Exploring the spatiotemporal cellular dynamics of draining lymph nodes during primary and secondary SARS-CoV-2 infection recovery

Abstract

Abstract While lymph node structures may experience compromise in severe SARS-CoV-2 infections, the extent of recovery in convalescent individuals remains a critical exploration. Our study aims to unravel the nuances of structural recovery, germinal center (GC) dynamics, and their implications for long-term immune memory in non-human primates recovered from SARS-CoV-2. Here, we utilized a Xenium In-situ (10x Genomics) to delineate the immune cell composition and mediastinal lymph node architecture in COVID-19 macaque lungs across primary infection, convalescence, and secondary infection.
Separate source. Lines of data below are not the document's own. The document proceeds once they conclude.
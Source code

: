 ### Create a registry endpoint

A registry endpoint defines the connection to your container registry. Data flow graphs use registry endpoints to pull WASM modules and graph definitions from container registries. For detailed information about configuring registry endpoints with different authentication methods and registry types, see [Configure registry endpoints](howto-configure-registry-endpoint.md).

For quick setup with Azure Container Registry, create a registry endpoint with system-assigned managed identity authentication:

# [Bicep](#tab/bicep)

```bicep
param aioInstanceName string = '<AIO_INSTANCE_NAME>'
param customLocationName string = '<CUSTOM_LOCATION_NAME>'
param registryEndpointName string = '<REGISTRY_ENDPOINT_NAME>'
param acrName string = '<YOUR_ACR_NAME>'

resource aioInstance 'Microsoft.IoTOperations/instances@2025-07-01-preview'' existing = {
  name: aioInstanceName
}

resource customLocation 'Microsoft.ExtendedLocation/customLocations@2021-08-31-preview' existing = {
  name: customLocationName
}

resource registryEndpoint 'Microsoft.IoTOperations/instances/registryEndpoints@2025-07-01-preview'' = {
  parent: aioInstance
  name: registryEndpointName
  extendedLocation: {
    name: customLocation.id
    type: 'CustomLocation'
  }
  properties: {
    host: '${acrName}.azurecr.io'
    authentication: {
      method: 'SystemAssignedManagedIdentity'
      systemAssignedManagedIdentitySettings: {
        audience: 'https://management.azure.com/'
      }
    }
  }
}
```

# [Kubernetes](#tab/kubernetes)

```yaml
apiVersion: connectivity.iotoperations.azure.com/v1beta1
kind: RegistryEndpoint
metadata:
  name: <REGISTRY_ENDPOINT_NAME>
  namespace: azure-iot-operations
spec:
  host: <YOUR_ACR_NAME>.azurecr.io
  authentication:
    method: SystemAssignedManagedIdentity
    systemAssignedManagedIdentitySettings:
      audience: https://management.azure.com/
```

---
Noteworthy findings include an increase in follicular helper T cells, GC B cells and plasmablasts within lymphoid follicles during convalescence. In the paracortex, secondary infection results in a decrease in cytotoxic T cells but an increase in follicular helper T cells. In the medulla, a reduction in macrophages is observed, accompanied by increased conventional and plasmacytoid dendritic cells, GC B cells and plasmablasts during secondary infection. This study not only enhances our understanding of GC formation during COVID-19 recovery but also provides insights into immune cell repopulations within draining lymph nodes following secondary infection. These findings have the potential to inform the optimization of vaccine strategies and the design of precise therapeutic interventions.